Meconium Peritonitis: Result of in utero bowel perforation followed by leakage of meconium into the peritoneal cavity. Leads to chemical irritation and inflammatory response. Sonographic Hallmark : Abdominal Calcifications : Representing calcification of the peritoneum outlining bowel or liver. Additional Sonographic Findings : Ascites : Accumulation of fluid in the abdominal cavity (Video 38.7). Echogenic Bowel : Reflecting thickened meconium . Dilated Bowel : Due to obstruction or inflammation. Polyhydramnios : Excess amniotic fluid.

Embryonic Development of Abdominal Wall : Develops from lateral plate mesoderm and ectoderm between day 16 and day 26 of embryonic life. Each lateral plate of mesoderm splits into parietal and visceral layers. The space between these layers becomes the body cavity ( coelom ), which later differentiates into peritoneal, pericardial, and pleural cavities.

Types of Defects Based on Location : Depending on the location of the defect in the ventral abdominal wall: Gastroschisis (abdominal region). Ectopia cordis (thoracic region). Bladder exstrophy (pelvic region). Physiologic Midgut Herniation : Occurs concurrently with ventral body wall development. Rapid growth and elongation of the bowel cause temporary overcrowding in the abdominal cavity. Intestines protrude into the extraembryonic coelom at the base of the umbilical cord. Visible on ultrasound from 9 to 11 weeks gestation and resolves by 12 weeks.

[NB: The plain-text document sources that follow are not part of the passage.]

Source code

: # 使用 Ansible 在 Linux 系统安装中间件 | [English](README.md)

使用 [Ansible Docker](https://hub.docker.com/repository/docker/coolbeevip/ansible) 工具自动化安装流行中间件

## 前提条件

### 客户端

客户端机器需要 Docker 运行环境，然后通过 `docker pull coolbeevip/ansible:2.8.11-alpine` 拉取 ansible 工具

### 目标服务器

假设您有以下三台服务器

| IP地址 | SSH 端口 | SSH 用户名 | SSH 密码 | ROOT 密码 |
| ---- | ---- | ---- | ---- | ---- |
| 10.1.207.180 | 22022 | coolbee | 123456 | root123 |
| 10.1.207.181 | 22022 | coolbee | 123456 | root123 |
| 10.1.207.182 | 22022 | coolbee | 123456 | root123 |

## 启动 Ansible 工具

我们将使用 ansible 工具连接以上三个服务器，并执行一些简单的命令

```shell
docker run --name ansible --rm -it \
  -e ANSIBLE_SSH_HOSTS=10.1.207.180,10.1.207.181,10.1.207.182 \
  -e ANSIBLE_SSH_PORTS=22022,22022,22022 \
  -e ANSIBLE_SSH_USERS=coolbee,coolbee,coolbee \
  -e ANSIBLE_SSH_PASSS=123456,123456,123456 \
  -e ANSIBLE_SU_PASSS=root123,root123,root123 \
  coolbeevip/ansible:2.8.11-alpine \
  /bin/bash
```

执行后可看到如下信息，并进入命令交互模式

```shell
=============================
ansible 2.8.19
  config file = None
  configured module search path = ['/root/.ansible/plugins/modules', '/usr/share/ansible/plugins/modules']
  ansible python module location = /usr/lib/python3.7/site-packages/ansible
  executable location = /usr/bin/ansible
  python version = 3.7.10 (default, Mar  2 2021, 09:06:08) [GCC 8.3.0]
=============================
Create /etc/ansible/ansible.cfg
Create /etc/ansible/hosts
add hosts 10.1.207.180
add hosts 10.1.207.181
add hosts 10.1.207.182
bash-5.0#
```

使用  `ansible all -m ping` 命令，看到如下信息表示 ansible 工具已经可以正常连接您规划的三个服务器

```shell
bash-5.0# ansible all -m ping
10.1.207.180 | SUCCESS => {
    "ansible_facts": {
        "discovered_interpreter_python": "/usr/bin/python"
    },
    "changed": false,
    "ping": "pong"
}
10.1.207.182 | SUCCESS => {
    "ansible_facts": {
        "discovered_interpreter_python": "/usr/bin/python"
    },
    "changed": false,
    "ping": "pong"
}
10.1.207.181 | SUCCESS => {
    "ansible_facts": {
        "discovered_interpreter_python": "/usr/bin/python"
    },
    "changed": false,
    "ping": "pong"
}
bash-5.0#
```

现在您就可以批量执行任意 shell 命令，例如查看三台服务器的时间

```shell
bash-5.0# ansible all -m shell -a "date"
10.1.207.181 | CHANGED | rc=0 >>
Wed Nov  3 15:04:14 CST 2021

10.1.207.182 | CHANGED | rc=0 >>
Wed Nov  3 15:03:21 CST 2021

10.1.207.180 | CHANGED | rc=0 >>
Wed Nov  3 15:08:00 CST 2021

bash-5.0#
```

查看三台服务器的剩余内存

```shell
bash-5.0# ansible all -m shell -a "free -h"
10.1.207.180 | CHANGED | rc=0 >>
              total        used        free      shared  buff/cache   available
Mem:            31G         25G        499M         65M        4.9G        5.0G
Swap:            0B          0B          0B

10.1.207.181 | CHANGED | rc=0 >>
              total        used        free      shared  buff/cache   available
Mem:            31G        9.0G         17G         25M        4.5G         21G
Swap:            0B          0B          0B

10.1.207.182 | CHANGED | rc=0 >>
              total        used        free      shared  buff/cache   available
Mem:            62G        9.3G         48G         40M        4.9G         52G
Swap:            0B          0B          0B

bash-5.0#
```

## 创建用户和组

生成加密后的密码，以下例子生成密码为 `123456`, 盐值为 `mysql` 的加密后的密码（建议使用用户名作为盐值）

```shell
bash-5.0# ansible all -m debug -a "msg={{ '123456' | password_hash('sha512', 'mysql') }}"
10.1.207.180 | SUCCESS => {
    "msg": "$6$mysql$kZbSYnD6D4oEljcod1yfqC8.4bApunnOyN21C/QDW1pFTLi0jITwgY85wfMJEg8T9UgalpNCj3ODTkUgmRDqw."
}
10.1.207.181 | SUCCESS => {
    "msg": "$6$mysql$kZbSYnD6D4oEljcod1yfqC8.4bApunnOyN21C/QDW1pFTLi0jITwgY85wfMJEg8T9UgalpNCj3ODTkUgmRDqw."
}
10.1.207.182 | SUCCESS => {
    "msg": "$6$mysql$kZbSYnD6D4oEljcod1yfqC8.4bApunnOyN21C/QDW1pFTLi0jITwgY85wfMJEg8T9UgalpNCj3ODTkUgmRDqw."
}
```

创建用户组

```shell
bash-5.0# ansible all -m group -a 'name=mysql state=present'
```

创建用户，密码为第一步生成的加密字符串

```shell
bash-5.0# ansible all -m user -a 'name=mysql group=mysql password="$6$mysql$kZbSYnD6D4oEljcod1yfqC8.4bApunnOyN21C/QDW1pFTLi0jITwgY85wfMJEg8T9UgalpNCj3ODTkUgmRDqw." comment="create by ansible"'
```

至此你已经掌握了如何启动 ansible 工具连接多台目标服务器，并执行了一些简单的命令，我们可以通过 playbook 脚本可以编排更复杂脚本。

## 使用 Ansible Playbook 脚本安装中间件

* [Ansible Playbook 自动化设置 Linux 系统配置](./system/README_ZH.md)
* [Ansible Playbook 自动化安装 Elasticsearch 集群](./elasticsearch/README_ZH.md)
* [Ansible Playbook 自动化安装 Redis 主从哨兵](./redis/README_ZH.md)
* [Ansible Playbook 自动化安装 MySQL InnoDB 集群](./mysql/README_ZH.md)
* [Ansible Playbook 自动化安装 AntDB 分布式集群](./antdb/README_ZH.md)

Ectopia cordis : is a midline defect of the upper fetal ventral body wall. It involves the protrusion of all or part of the heart outside the chest cavity, with or without a covering membrane. Location and Presentation : Most commonly, the heart protrudes at the level of the chest through a defect involving the sternum. The heart can also be found in the cervical (neck) or abdominal regions. Association with Other Anomalies : Ectopia cordis is often associated with structural cardiac anomalies. It can also be associated with other abdominal wall defects. Prognosis is generally poor due to the severity of the defect. Associated with Trisomy 18, particularly when additional abnormalities are present. Trisomy 18 is a chromosomal disorder that can affect multiple organs and systems, leading to severe developmental and health challenges.

Bladder exstrophy : is an infraumbilical abdominal wall defect caused by incomplete closure of the lower abdominal wall and anterior wall of the bladder. It is rare. Prenatal Diagnosis : Diagnosis is mainly based on the inability to visualize the bladder during prenatal ultrasound. The exposed bladder mucosa may appear inflamed and thickened, causing an irregular contour of the lower anterior abdominal wall. Caudal displacement of the umbilical cord insertion site can also suggest the diagnosis. Associated Anomalies : Frequently associated with genital abnormalities such as epispadias . The combination of bladder exstrophy and epispadias is known as the bladder exstrophy-epispadias complex.

Cloacal exstrophy : is a complex multisystem abdominal wall defect. Includes the bladder and urethra, genitalia, and rectum. It may also involve abnormalities of the lower spine. Also known as OEIS complex , which stands for omphalocele - exstrophy -imperforate anus-spinal dysraphism . Genital abnormalities are common. Pathogenesis : The exact cause is unclear but may involve: Premature rupture of the cloacal membrane. Early defect in the closure of the ventral body wall. There is a higher incidence in monozygous twins compared to dizygous twins, suggesting a possible vascular component in its pathogenesis.

Prenatal diagnosis is based on several findings: Omphalocele (protrusion of abdominal organs through a defect in the abdominal wall). Inability to visualize the bladder. Presence of an anal dimple. Spine anomalies such as meningomyelocele . Additional findings may include genital abnormalities (e.g., epispadias ), single umbilical artery, renal abnormalities, and ascites. Unique Sonographic Sign : A distinctive sign is the " elephant trunk " which results from a prolapsed loop of bowel between the two halves of the open bladder. Diagnosis of OEIS complex has been reported as early as 13 weeks gestation.